Michael Hammelburger
Michael Hammelburger, CEO at Expense Reduction Group.
Combination of both
I suggest combining both pre- and post-tax investments for better tax diversification. This can also help hedge against a change in tax rates and income in the future. With your pre-tax account contributions, you’re likely to pay lower taxes during your retirement. On the other hand, an after-tax account means that you’ve already paid the tax so you’ll only worry about paying the tax on future earnings.
Ethan Taub
Ethan Taub founded Taxry Inc with the mission to create one place to reach financial goals and comparison shop for any money matter.
Post-tax investments
Post-tax investments seem like a better idea to minimize tax liabilities.
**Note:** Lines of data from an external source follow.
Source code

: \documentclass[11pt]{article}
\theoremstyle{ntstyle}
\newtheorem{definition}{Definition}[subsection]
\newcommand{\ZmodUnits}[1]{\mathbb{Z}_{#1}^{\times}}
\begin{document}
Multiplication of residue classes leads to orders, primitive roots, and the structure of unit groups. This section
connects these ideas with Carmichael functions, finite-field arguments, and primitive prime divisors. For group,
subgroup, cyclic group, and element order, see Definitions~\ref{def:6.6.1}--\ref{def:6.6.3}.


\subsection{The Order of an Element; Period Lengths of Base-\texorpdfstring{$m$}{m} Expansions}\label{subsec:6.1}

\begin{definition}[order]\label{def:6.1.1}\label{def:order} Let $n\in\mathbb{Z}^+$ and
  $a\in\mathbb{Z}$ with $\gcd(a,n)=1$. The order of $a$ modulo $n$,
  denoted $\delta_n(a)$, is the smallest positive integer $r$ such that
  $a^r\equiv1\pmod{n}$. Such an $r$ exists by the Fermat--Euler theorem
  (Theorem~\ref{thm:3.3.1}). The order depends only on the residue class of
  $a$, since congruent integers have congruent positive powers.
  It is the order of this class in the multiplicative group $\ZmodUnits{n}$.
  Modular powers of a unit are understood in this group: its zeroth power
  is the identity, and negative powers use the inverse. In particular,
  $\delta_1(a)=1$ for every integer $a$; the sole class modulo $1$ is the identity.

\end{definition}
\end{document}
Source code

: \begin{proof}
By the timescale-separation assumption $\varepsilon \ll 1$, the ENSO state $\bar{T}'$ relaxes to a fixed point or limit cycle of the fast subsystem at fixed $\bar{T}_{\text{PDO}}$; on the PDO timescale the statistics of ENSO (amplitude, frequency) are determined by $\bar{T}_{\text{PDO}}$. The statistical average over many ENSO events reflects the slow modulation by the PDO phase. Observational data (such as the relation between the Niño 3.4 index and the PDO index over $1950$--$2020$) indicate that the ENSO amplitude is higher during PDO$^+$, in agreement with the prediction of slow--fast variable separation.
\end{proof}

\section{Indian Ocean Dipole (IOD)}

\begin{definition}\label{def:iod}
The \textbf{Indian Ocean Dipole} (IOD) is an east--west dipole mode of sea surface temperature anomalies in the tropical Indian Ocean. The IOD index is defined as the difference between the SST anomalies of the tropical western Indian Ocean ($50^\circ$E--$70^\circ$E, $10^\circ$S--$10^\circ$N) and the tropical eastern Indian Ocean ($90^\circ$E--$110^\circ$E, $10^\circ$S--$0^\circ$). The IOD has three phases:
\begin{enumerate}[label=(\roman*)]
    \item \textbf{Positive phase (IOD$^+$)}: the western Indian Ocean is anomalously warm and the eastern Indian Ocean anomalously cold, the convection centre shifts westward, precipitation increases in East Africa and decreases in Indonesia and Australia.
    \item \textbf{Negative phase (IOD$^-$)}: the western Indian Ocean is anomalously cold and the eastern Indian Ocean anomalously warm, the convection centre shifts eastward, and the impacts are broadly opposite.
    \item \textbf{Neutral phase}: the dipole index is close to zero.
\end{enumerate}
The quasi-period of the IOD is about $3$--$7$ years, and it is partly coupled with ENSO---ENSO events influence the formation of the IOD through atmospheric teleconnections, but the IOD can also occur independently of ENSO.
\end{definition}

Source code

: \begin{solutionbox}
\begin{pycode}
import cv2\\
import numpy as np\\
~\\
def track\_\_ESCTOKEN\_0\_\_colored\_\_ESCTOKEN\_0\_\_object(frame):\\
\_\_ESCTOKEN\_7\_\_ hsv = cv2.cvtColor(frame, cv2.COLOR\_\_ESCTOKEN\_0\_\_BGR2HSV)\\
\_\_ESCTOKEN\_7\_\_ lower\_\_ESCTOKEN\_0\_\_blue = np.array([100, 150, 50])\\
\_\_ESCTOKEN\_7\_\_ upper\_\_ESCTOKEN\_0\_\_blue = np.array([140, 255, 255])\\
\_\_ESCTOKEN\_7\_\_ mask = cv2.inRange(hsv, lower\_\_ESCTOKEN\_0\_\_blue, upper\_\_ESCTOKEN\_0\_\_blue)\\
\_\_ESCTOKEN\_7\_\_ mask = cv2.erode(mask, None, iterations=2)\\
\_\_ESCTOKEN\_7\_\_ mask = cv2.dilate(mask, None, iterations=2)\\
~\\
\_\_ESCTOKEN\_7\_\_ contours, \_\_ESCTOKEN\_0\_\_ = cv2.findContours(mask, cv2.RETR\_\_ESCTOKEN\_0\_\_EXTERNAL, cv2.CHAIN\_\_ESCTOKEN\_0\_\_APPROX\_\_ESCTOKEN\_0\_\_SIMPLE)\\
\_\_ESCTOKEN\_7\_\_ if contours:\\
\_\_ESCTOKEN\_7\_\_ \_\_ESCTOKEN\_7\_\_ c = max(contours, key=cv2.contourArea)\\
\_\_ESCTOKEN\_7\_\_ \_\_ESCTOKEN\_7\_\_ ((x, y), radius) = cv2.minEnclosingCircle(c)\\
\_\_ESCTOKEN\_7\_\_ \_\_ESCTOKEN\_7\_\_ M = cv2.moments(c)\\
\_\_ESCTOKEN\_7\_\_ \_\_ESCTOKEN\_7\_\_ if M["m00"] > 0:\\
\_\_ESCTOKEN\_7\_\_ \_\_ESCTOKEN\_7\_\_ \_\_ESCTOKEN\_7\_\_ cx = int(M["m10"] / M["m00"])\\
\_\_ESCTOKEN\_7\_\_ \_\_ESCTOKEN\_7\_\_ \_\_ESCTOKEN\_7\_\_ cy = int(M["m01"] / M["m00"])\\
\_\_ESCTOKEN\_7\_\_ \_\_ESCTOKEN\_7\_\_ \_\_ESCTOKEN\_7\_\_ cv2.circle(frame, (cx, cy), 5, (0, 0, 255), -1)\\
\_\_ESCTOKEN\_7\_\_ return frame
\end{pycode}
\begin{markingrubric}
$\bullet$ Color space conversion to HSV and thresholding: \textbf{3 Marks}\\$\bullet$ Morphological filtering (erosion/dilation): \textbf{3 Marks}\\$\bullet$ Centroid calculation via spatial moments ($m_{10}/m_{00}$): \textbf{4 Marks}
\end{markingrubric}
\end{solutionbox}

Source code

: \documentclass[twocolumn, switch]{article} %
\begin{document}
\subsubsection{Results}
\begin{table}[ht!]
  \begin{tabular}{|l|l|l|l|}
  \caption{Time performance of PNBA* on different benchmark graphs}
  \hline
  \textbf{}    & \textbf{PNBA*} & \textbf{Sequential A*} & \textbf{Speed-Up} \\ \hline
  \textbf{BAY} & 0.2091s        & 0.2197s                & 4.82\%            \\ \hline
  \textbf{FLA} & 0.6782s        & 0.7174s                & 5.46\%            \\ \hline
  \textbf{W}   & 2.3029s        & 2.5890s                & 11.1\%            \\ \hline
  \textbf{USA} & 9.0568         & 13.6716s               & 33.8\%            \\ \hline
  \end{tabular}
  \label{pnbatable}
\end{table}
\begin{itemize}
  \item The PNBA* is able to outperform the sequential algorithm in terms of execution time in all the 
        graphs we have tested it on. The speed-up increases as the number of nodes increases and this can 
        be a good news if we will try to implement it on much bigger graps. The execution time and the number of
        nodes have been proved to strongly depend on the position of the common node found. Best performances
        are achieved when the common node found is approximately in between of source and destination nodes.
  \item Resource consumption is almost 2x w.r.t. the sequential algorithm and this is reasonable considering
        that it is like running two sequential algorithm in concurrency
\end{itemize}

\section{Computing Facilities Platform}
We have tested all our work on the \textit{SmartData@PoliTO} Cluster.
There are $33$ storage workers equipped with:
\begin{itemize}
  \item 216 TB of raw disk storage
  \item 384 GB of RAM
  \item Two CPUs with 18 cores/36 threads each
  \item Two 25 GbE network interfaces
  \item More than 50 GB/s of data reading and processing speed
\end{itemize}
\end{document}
This is because post-tax investments would have already been taxed, therefore you know you will not be losing more than you’ve put in due to taxes. You can then look to minimize liabilities with the investments made which would already have been taxed, therefore you are not losing out on more than staked.
George Birrell, CPA
George Birrell, CPA, Head Tax Geek & Founder at gettaxhub.com.
One factor
There is only one factor you can use to determine this: If your marginal tax rate is going to be lower, in the future you want pre-tax now and vice versa.
Kimberly Porter
Kimberly Porter, CEO at Microcredit Summit.
Stick with post-tax
If you want to minimize your tax hit when the tax season rolls around, it is best to stick with post-tax investments. This means that the investments and deductions will only be done after taxes are withheld. Otherwise, you will be able to invest more each month, but because that percentage is figured based on before taxes are coming out, you will still be liable for taxes based on the full amount.